こうした非道な行いは、世界の長い歴史の過程で数えきれない程行われてきたでしょう。そしてその多くは、闇に葬り去られてきたでしょう。しかしたまたま知ることができたことについては、事実を解明し公開する責務が人間にはあると思います。そして、小さな町の一介の児童福祉士だったマーガレットは、それをやり遂げたのです。
オーストラリア
2008年にオーストラリアで制作された映画で、オーストラリアとはどのような国かを描いており、オーストラリア的なさまざまな側面が描かれています。
オーストラリアの都市として日本によく知られているのは、シドニーとかメルボルンであろうと思います。実際、シドニーの人口は500万弱、メルボルンの人口は450万弱、オーストラリアの人口が2000万強ですから、あの広大なオーストラリアで人口の半分近くが、この2つの都市に住んでいるわけです。そして、この映画の舞台となったダーウィンは、ノーザンテリトリー準州(北部領域)の州都ですが、ノーザンテリトリーは9割が砂漠で、人口20万人のうち6割がダーウィンに住んでいます。ダーウィンへの本格的な入植は19世紀の後半に金鉱が発見されてからで、アボリジニが比較的多く残っており、またアジア系の移民も多く、非常に多文化的な都市となっています。
映画は、イギリスの貴族サラ・アシュレイ夫人が、オーストラリアに牧場経営のため行ったきり帰ってこない夫を連れ戻すために、ダーウィンへやって来ることから始まります。イギリスの貴族や金持ちが植民地に投資するということはよくあることですが、それにしても荒くれ者の集まるダーウィンで、アシュレイ夫人はいかにも場違いです。しかし、イギリスへの依存心やコンプレックスをもつオーストラリア人は、この貴婦人を眩いものでも見るかのように見つめます。

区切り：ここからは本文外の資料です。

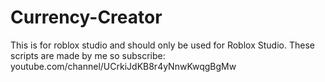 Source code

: # Currency-Creator
This is for roblox studio and should only be used for Roblox Studio.
These scripts are made by me so subscribe: youtube.com/channel/UCrkiJdKB8r4yNnwKwqgBgMw
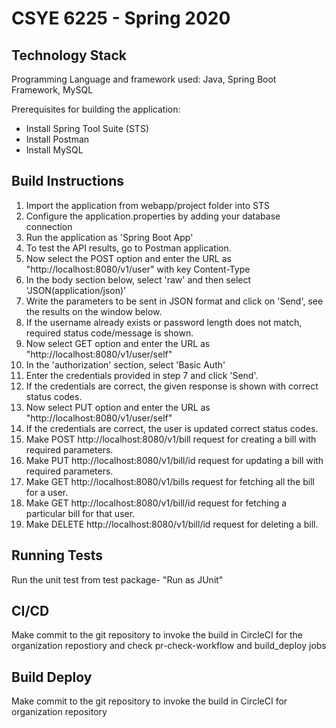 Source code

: # CSYE 6225 - Spring 2020


## Technology Stack

Programming Language and framework used: Java, Spring Boot Framework, MySQL

Prerequisites for building the application:

* Install Spring Tool Suite (STS)
* Install Postman
* Install MySQL

## Build Instructions

1.  Import the application from webapp/project folder into STS
2.  Configure the application.properties by adding your database connection
3.  Run the application as 'Spring Boot App'
4.  To test the API results, go to Postman application.
5.  Now select the POST option and enter the URL as "http://localhost:8080/v1/user" with key Content-Type
6.  In the body section below, select 'raw' and then select 'JSON(application/json)'
7.  Write the parameters to be sent in JSON format and click on 'Send', see the results on the window below.
8.  If the username already exists or password length does not match, required status code/message is shown.
9.  Now select GET option and enter the URL as "http://localhost:8080/v1/user/self"
10. In the 'authorization' section, select 'Basic Auth'
11. Enter the credentials provided in step 7 and click 'Send'.
12. If the credentials are correct, the given response is shown with correct status codes.
13. Now select PUT option and enter the URL as "http://localhost:8080/v1/user/self"
14. If the credentials are correct, the user is updated correct status codes.
15. Make POST http://localhost:8080/v1/bill request for creating a bill with required parameters.
16. Make PUT http://localhost:8080/v1/bill/id request for updating a bill with required parameters.
17. Make GET http://localhost:8080/v1/bills request for fetching all the bill for a user.
18. Make GET http://localhost:8080/v1/bill/id request for fetching a particular bill for that user.
19. Make DELETE http://localhost:8080/v1/bill/id request for deleting a bill.

## Running Tests

Run the unit test from test package- "Run as JUnit"

## CI/CD

Make commit to the git repository to invoke the build in CircleCI for the organization repostiory and check pr-check-workflow and build_deploy jobs

## Build Deploy

Make commit to the git repository to invoke the build in CircleCI for organization repository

港まで彼女を迎えに来たのはドローヴァーという「牛追い」でした。「牛追い」とはカウボーイで、牛を内陸から港や駅に運ぶのを仕事とする人々です。オーストラリア人には、荒々しい植民地人という気風があります。アメリカでは、東部はイギリスへの帰属意識が長く続きますが、真のアメリカ人は西部で生まれたとされます。同じように、真のオーストラリア人は内陸部で生まれたとされます。そしてドローヴァーは、荒々しいオーストラリア人の典型として描かれているのだそうです。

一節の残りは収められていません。